Событие, которое случилось в ночь с 11 на 12 февраля 1852 года на Никитском бульваре в резиденции графа Александра Толстого, говорит о том, что и поэма, и Гоголь понимали это с полной ясностью.
Художника не мог не ужаснуть человекоподобный агрегат, в искусственности которого было больше бесовского – истинно бесовского, – чем в живом, свободно действующем в первом томе Павле Ивановиче. Предать огню второтомного Чичикова, мертвую куклу, нежить, дьявольский механизм, послушно открывающий рот и изрекающий праведные мысли, сжечь его, как вурдалака, – в этом было спасение и художника, и поэмы.
Творению не было дела до того, сколь тяжелыми для творца оказались последствия той февральской ночи, когда в печной топке на нижнем этаже талызинского особняка была зажжена огнем от свечи плотная связка тетрадей.
Гоголь так смешал поэму с собственной жизнью, что стал напрямую вмешиваться в жизнь ее персонажей, чего поэма допустить не могла.

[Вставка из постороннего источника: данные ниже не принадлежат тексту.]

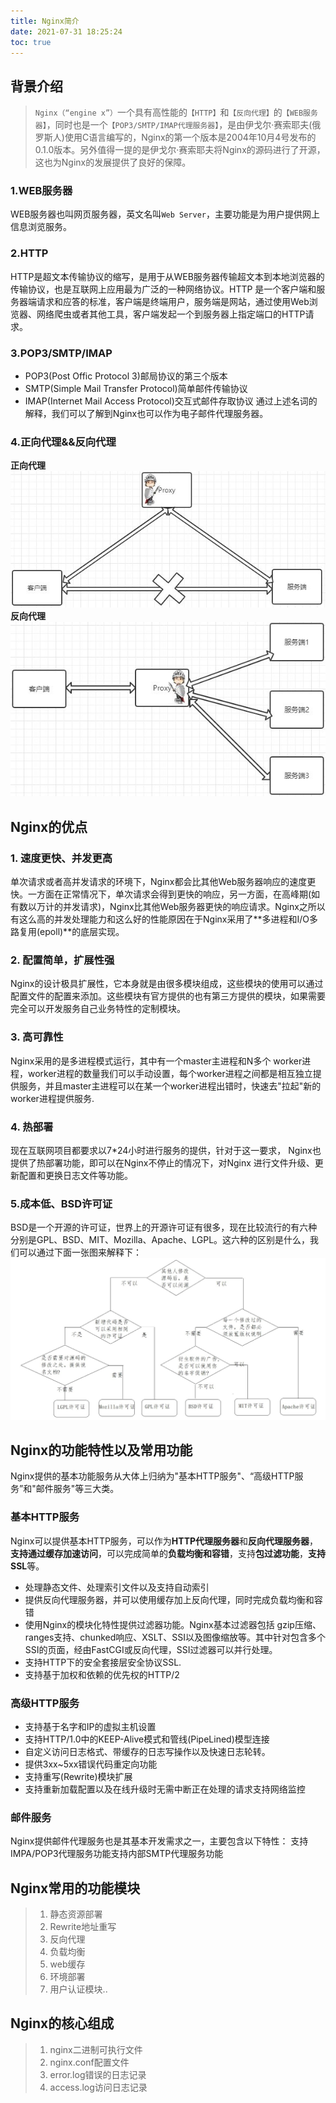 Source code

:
 ```yaml
---
title: Nginx简介
date: 2021-07-31 18:25:24
toc: true
---
```


## 背景介绍
>`Nginx（“engine x”）`一个具有高性能的`【HTTP】`和`【反向代理】`的`【WEB服务器】`，同时也是一个`【POP3/SMTP/IMAP代理服务器】`，是由伊戈尔·赛索耶夫(俄罗斯人)使用C语言编写的，Nginx的第一个版本是2004年10月4号发布的0.1.0版本。另外值得一提的是伊戈尔·赛索耶夫将Nginx的源码进行了开源，这也为Nginx的发展提供了良好的保障。

### 1.WEB服务器
WEB服务器也叫网页服务器，英文名叫`Web Server`，主要功能是为用户提供网上信息浏览服务。

### 2.HTTP
HTTP是超文本传输协议的缩写，是用于从WEB服务器传输超文本到本地浏览器的传输协议，也是互联网上应用最为广泛的一种网络协议。HTTP 是一个客户端和服务器端请求和应答的标准，客户端是终端用户，服务端是网站，通过使用Web浏览器、网络爬虫或者其他工具，客户端发起一个到服务器上指定端口的HTTP请求。

### 3.POP3/SMTP/IMAP
- POP3(Post Offic Protocol 3)邮局协议的第三个版本
- SMTP(Simple Mail Transfer Protocol)简单邮件传输协议
- IMAP(Internet Mail Access Protocol)交互式邮件存取协议
通过上述名词的解释，我们可以了解到Nginx也可以作为电子邮件代理服务器。

### 4.正向代理&&反向代理
**正向代理**
![正向](/assets/nginxImg/normal.jpg "正向代理")
**反向代理**
![反向](/assets/nginxImg/reverse.jpg "反向代理")

## Nginx的优点
### 1. 速度更快、并发更高
单次请求或者高并发请求的环境下，Nginx都会比其他Web服务器响应的速度更快。一方面在正常情况下，单次请求会得到更快的响应，另一方面，在高峰期(如有数以万计的并发请求)，Nginx比其他Web服务器更快的响应请求。Nginx之所以有这么高的并发处理能力和这么好的性能原因在于Nginx采用了**多进程和I/O多路复用(epoll)**的底层实现。

### 2. 配置简单，扩展性强
Nginx的设计极具扩展性，它本身就是由很多模块组成，这些模块的使用可以通过配置文件的配置来添加。这些模块有官方提供的也有第三方提供的模块，如果需要完全可以开发服务自己业务特性的定制模块。

### 3. 高可靠性
Nginx采用的是多进程模式运行，其中有一个master主进程和N多个 worker进程，worker进程的数量我们可以手动设置，每个worker进程之间都是相互独立提供服务，并且master主进程可以在某一个worker进程出错时，快速去"拉起"新的worker进程提供服务.

### 4. 热部署
现在互联网项目都要求以7*24小时进行服务的提供，针对于这一要求， Nginx也提供了热部署功能，即可以在Nginx不停止的情况下，对Nginx 进行文件升级、更新配置和更换日志文件等功能。

### 5.成本低、BSD许可证
BSD是一个开源的许可证，世界上的开源许可证有很多，现在比较流行的有六种分别是GPL、BSD、MIT、Mozilla、Apache、LGPL。这六种的区别是什么，我们可以通过下面一张图来解释下：
![bsd](/assets/nginxImg/bsd.jpg "bsd")

## Nginx的功能特性以及常用功能
Nginx提供的基本功能服务从大体上归纳为"基本HTTP服务"、“高级HTTP服务”和"邮件服务"等三大类。

### 基本HTTP服务
Nginx可以提供基本HTTP服务，可以作为**HTTP代理服务器**和**反向代理服务器**，**支持通过缓存加速访问**，可以完成简单的**负载均衡和容错**，支持**包过滤功能**，**支持SSL**等。
- 处理静态文件、处理索引文件以及支持自动索引
- 提供反向代理服务器，并可以使用缓存加上反向代理，同时完成负载均衡和容错
- 使用Nginx的模块化特性提供过滤器功能。Nginx基本过滤器包括 gzip压缩、ranges支持、chunked响应、XSLT、SSI以及图像缩放等。其中针对包含多个SSI的页面，经由FastCGI或反向代理，SSI过滤器可以并行处理。
- 支持HTTP下的安全套接层安全协议SSL.
- 支持基于加权和依赖的优先权的HTTP/2

### 高级HTTP服务
- 支持基于名字和IP的虚拟主机设置
- 支持HTTP/1.0中的KEEP-Alive模式和管线(PipeLined)模型连接
- 自定义访问日志格式、带缓存的日志写操作以及快速日志轮转。
- 提供3xx~5xx错误代码重定向功能
- 支持重写(Rewrite)模块扩展
- 支持重新加载配置以及在线升级时无需中断正在处理的请求支持网络监控

### 邮件服务
Nginx提供邮件代理服务也是其基本开发需求之一，主要包含以下特性：
支持IMPA/POP3代理服务功能支持内部SMTP代理服务功能

## Nginx常用的功能模块
>1. 静态资源部署
>2. Rewrite地址重写
>3. 反向代理
>4. 负载均衡
>5. web缓存
>6. 环境部署
>7. 用户认证模块..

## Nginx的核心组成
>1. nginx二进制可执行文件
>2. nginx.conf配置文件
>3. error.log错误的日志记录
>4. access.log访问日志记录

Образ Чичикова, строившийся в недрах второго тома “Мертвых душ”, способен был уничтожить “Мертвые души” как таковые.
Спасая себя, таинственно-вдохновенная поэма уничтожила Гоголя. Ибо она не могла вместить ни жалкого Чичикова, обнимающего сапоги генерал-губернатора; ни самого генерал-губернатора, безгрешного и грозного, как архангел, поднимающего чиновничье братство на борьбу со взятками и неправдой; ни мудреца-миллионщика, сыплющего поучениями, будто кавалергард остротами; ни даже прекрасной Улиньки.